Dataset records
■ ■ ■ ■ ■ ■ ■

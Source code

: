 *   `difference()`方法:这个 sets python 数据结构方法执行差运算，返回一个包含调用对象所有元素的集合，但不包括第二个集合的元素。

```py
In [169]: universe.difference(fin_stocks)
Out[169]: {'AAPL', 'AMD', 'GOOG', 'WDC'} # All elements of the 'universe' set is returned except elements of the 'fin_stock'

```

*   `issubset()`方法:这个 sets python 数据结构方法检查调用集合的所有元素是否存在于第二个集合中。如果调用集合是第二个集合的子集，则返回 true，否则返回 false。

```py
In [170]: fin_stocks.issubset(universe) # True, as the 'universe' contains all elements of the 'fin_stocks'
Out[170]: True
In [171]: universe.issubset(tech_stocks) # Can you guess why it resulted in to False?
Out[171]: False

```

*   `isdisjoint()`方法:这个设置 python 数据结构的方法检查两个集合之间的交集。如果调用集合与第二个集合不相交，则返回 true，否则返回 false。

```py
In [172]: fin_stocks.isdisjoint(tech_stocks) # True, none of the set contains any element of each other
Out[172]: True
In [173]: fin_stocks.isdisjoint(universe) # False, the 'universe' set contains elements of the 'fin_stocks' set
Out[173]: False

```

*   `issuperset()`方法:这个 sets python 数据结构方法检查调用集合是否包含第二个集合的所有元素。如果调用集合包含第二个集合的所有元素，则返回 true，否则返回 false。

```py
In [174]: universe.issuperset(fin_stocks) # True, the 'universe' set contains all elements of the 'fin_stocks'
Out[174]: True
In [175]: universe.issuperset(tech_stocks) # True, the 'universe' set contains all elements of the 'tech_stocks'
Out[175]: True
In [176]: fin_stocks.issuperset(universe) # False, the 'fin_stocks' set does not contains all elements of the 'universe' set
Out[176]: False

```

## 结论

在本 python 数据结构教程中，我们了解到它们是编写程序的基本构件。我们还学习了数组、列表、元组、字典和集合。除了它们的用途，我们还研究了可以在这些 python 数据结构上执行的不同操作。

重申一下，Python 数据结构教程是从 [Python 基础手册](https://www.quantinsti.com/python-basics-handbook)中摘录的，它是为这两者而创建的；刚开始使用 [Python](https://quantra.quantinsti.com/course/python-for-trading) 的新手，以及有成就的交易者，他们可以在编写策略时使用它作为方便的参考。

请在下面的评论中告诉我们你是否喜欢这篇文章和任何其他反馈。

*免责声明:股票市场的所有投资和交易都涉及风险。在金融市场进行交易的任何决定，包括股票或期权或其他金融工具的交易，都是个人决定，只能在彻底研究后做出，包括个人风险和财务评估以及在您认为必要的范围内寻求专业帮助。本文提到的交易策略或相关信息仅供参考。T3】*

■ ■ ■ ■ ■ ■ ■

Exercise: What is needed is a word-for-word copy of all the entries.

Response for this exercise:
Source code

: *   `difference()`方法:这个 sets python 数据结构方法执行差运算，返回一个包含调用对象所有元素的集合，但不包括第二个集合的元素。

```py
In [169]: universe.difference(fin_stocks)
Out[169]: {'AAPL', 'AMD', 'GOOG', 'WDC'} # All elements of the 'universe' set is returned except elements of the 'fin_stock'

```

*   `issubset()`方法:这个 sets python 数据结构方法检查调用集合的所有元素是否存在于第二个集合中。如果调用集合是第二个集合的子集，则返回 true，否则返回 false。

```py
In [170]: fin_stocks.issubset(universe) # True, as the 'universe' contains all elements of the 'fin_stocks'
Out[170]: True
In [171]: universe.issubset(tech_stocks) # Can you guess why it resulted in to False?
Out[171]: False

```

*   `isdisjoint()`方法:这个设置 python 数据结构的方法检查两个集合之间的交集。如果调用集合与第二个集合不相交，则返回 true，否则返回 false。

```py
In [172]: fin_stocks.isdisjoint(tech_stocks) # True, none of the set contains any element of each other
Out[172]: True
In [173]: fin_stocks.isdisjoint(universe) # False, the 'universe' set contains elements of the 'fin_stocks' set
Out[173]: False

```

*   `issuperset()`方法:这个 sets python 数据结构方法检查调用集合是否包含第二个集合的所有元素。如果调用集合包含第二个集合的所有元素，则返回 true，否则返回 false。

```py
In [174]: universe.issuperset(fin_stocks) # True, the 'universe' set contains all elements of the 'fin_stocks'
Out[174]: True
In [175]: universe.issuperset(tech_stocks) # True, the 'universe' set contains all elements of the 'tech_stocks'
Out[175]: True
In [176]: fin_stocks.issuperset(universe) # False, the 'fin_stocks' set does not contains all elements of the 'universe' set
Out[176]: False

```

## 结论

在本 python 数据结构教程中，我们了解到它们是编写程序的基本构件。我们还学习了数组、列表、元组、字典和集合。除了它们的用途，我们还研究了可以在这些 python 数据结构上执行的不同操作。

重申一下，Python 数据结构教程是从 [Python 基础手册](https://www.quantinsti.com/python-basics-handbook)中摘录的，它是为这两者而创建的；刚开始使用 [Python](https://quantra.quantinsti.com/course/python-for-trading) 的新手，以及有成就的交易者，他们可以在编写策略时使用它作为方便的参考。

请在下面的评论中告诉我们你是否喜欢这篇文章和任何其他反馈。

*免责声明:股票市场的所有投资和交易都涉及风险。在金融市场进行交易的任何决定，包括股票或期权或其他金融工具的交易，都是个人决定，只能在彻底研究后做出，包括个人风险和财务评估以及在您认为必要的范围内寻求专业帮助。本文提到的交易策略或相关信息仅供参考。T3】*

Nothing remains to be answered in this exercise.